- Born: April 20, 1949 Los Angeles, California, U.S.
- Died: September 12, 2020 (aged 71) Tampa, Florida, U.S.
- Education: Southern Illinois University
- Occupation: Baseball executive
- Years active: 1989–2014

= Mark Newman (baseball) =

American baseball executive (1949–2020)

Mark Ryan Newman (April 20, 1949 – September 12, 2020) was an American professional baseball executive. He served as the senior vice president of baseball operations for the New York Yankees of Major League Baseball and spent 26 years in high-level player development and player personnel posts with their organization. He first joined the Yankees in 1989 after 18 years as a college baseball pitching and head coach.

==Early career==
Newman was born in 1949. After graduating from high school in Wheeling, Illinois, Newman attended Southern Illinois University, where he played college baseball as a pitcher and second baseman for the Southern Illinois Salukis. In 1969, he played collegiate summer baseball with the Orleans Cardinals of the Cape Cod Baseball League.

He began his coaching career as pitching coach at Southern Illinois from 1972 through 1980, then was head baseball coach at Old Dominion University (ODU) from 1981–89. In nine seasons at ODU, Newman's teams compiled a win–loss record of 321–167–3, won one league championship, and advanced to four conference finals and two NCAA baseball regionals. He was named Coach of the Year in the Sun Belt Conference and in the Commonwealth of Virginia in 1985 and 1987.
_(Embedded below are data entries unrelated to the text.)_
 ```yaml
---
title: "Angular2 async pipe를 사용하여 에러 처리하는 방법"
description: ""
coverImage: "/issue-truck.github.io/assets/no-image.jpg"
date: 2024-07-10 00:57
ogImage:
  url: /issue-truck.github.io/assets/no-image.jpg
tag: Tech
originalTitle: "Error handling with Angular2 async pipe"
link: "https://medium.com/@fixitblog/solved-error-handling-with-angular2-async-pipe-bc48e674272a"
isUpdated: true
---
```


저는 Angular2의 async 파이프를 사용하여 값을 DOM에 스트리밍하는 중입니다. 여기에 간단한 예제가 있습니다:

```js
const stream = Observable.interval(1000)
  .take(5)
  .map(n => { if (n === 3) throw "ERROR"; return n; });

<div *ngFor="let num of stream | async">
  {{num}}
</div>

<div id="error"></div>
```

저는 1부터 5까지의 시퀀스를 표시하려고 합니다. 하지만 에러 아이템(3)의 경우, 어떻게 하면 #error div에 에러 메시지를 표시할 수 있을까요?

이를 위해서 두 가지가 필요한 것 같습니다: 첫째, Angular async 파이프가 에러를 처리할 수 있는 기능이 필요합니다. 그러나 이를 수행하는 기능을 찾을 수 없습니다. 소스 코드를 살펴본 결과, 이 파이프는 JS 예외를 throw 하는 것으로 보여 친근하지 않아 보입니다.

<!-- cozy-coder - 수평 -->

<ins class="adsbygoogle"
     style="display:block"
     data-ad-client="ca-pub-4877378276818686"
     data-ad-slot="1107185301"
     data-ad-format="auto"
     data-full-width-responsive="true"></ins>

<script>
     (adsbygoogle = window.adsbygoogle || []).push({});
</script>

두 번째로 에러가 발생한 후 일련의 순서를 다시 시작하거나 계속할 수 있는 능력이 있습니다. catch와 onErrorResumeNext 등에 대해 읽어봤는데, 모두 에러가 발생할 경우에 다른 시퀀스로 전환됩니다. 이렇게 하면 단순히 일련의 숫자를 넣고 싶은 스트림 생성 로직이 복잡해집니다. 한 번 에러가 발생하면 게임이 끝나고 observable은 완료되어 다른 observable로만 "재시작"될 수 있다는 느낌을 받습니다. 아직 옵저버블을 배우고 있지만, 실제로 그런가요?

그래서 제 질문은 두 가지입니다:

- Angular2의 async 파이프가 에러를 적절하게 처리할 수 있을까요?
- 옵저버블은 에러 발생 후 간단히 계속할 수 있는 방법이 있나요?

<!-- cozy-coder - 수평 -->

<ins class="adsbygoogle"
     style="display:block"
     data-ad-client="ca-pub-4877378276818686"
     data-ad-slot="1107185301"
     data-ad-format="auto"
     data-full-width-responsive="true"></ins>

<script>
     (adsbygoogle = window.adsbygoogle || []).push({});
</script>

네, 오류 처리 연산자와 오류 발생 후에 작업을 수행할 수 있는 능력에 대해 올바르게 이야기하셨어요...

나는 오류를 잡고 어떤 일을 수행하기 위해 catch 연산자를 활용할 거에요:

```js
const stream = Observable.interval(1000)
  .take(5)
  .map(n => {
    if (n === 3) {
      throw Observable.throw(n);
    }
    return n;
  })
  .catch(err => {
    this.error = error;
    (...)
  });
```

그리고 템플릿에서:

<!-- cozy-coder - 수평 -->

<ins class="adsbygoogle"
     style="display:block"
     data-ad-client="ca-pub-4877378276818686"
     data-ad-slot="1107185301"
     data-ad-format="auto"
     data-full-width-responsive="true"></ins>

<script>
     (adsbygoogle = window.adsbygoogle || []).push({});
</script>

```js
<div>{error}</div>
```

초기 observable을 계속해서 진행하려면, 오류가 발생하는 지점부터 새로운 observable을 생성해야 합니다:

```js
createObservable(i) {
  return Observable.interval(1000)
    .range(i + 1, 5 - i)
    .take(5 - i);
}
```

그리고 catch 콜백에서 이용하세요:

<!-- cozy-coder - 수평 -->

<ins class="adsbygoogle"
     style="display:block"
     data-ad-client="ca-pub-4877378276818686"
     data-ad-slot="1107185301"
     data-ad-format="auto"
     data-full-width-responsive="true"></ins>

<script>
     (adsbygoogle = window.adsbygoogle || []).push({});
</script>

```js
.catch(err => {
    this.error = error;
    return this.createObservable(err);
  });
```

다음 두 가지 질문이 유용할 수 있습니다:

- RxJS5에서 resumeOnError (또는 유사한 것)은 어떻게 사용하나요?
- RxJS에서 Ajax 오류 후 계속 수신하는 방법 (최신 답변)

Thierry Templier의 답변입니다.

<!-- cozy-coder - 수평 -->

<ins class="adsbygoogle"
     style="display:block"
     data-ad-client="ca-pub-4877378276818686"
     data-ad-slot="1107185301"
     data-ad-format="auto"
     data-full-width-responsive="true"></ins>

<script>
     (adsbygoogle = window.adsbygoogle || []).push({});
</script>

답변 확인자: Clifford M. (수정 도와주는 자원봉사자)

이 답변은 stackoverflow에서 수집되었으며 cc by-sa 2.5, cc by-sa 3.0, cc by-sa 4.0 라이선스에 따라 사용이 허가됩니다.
Newman earned a law degree from Southern Illinois University in 1978. He was inducted into the halls of fame of both Southern Illinois (2000) and Old Dominion (1997) universities.

==New York Yankees==
After the 1989 college season, Newman was appointed the Yankees' coordinator of minor league instruction, serving in that role through 1996 before his promotion to vice president, player development and scouting. During Newman's first decade with the Yankees, the team's farm system produced the core of its Joe Torre-era dynasty that won four world championships in five seasons: Mariano Rivera, Derek Jeter, Jorge Posada, Bernie Williams, Andy Pettitte, and others. He was promoted in 2000 to senior vice president of baseball operations, based at the Yankees' Tampa facilities. In 2010, Minor League Baseball selected him as the winner of the Sheldon "Chief" Bender Award, which honors individuals for their distinguished service in player development.

Newman retired from the Yankees at the conclusion of the 2014 season.

==Death==
In retirement, Newman coached youth baseball and basketball in the Tampa area. He died unexpectedly on September 12, 2020, with the New York Post reporting that he died in his sleep.